Professor Perkovic said the development of UNSW’s partner hospitals in the south-east and south-west of Sydney was critical in allowing universities and researchers to connect with community.
“With these developments, we will be uniquely placed with the largest co-located health, innovation and education zone in NSW. This integration with adjacent Randwick hospitals will put the faculty at the forefront to deliver improved health care of the future.”
President and Vice-Chancellor of UNSW Sydney, Professor Ian Jacobs, congratulated Professor Perkovic on the new appointment and highlighted Professor Perkovic’s breadth of experience in leadership roles.
“Professor Perkovic is one of the nation’s top kidney disease experts and a leader in translating high impact research into outcomes for patients that have had a major effect on the lives of people around the world,” Professor Jacobs said.
“Having successfully led the Sydney hub of our partner The George Institute, which is one of Australia’s largest medical research institutes, Professor Perkovic will bring enormous experience to his role as Faculty Dean. We have exciting and ambitious plans for the Faculty during Professor Percovic’s time as Dean as we shape the Faculty and University to play a prominent role in addressing global, national and local healthcare challenges.”
Professor Jacobs acknowledged the quality of the work of Professor Phillips in leading the Faculty for almost five years.

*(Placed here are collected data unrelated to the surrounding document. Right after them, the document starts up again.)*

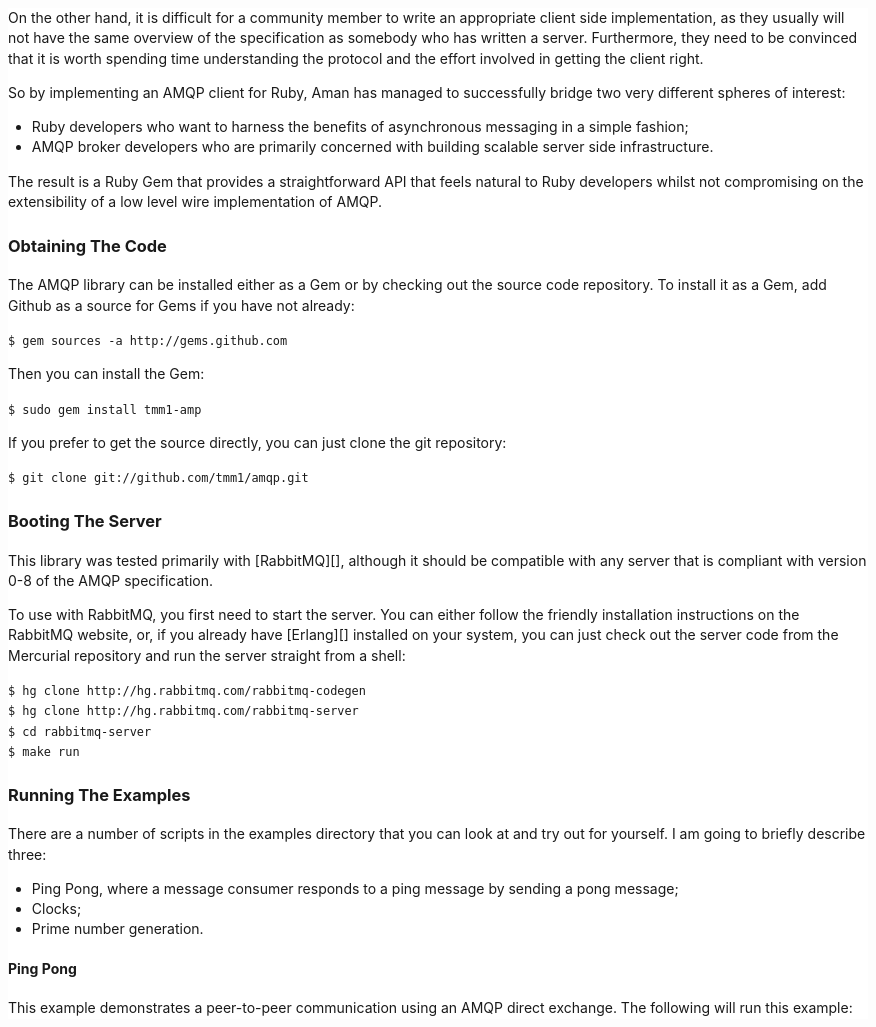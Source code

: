 On the other hand, it is difficult for a community member to write an appropriate client side implementation, as they usually will not have the same overview of the specification as somebody who has written a server. Furthermore, they need to be convinced that it is worth spending time understanding the protocol and the effort involved in getting the client right.

So by implementing an AMQP client for Ruby, Aman has managed to successfully bridge two very different spheres of interest:

* Ruby developers who want to harness the benefits of asynchronous messaging in a simple fashion;
* AMQP broker developers who are primarily concerned with building scalable server side infrastructure.

The result is a Ruby Gem that provides a straightforward API that feels natural to Ruby developers whilst not compromising on the extensibility of a low level wire implementation of AMQP.

### Obtaining The Code

The AMQP library can be installed either as a Gem or by checking out the source code repository. To install it as a Gem, add Github as a source for Gems if you have not already:
    
    $ gem sources -a http://gems.github.com

Then you can install the Gem:

    $ sudo gem install tmm1-amp

If you prefer to get the source directly, you can just clone the git repository:
    
    $ git clone git://github.com/tmm1/amqp.git

### Booting The Server

This library was tested primarily with [RabbitMQ][], although it should be compatible with any server that is compliant with version 0-8 of the AMQP specification.
 
To use with RabbitMQ, you first need to start the server. You can either follow the friendly installation instructions on the RabbitMQ website, or, if you already have [Erlang][] installed on your system, you can just check out the server code from the Mercurial repository and run the server straight from a shell:
 
    $ hg clone http://hg.rabbitmq.com/rabbitmq-codegen
    $ hg clone http://hg.rabbitmq.com/rabbitmq-server
    $ cd rabbitmq-server
    $ make run
    
### Running The Examples

There are a number of scripts in the examples directory that you can look at and try out for yourself. I am going to briefly describe three:

* Ping Pong, where a message consumer responds to a ping message by sending a pong message;
* Clocks;
* Prime number generation. 


#### Ping Pong

This example demonstrates a peer-to-peer communication using an AMQP direct exchange. The following will run this example:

“UNSW Medicine is one of the world’s top medical faculties and our students, clinicians and researchers have prospered under Professor Phillips’ leadership. I am grateful to Professor Phillips for his stellar contribution which includes bringing the George to UNSW and assisting with plans for our Randwick Health and Education Precinct. I am delighted that he will continue at UNSW in the role of PVC Health with particular responsibility for the new precinct.”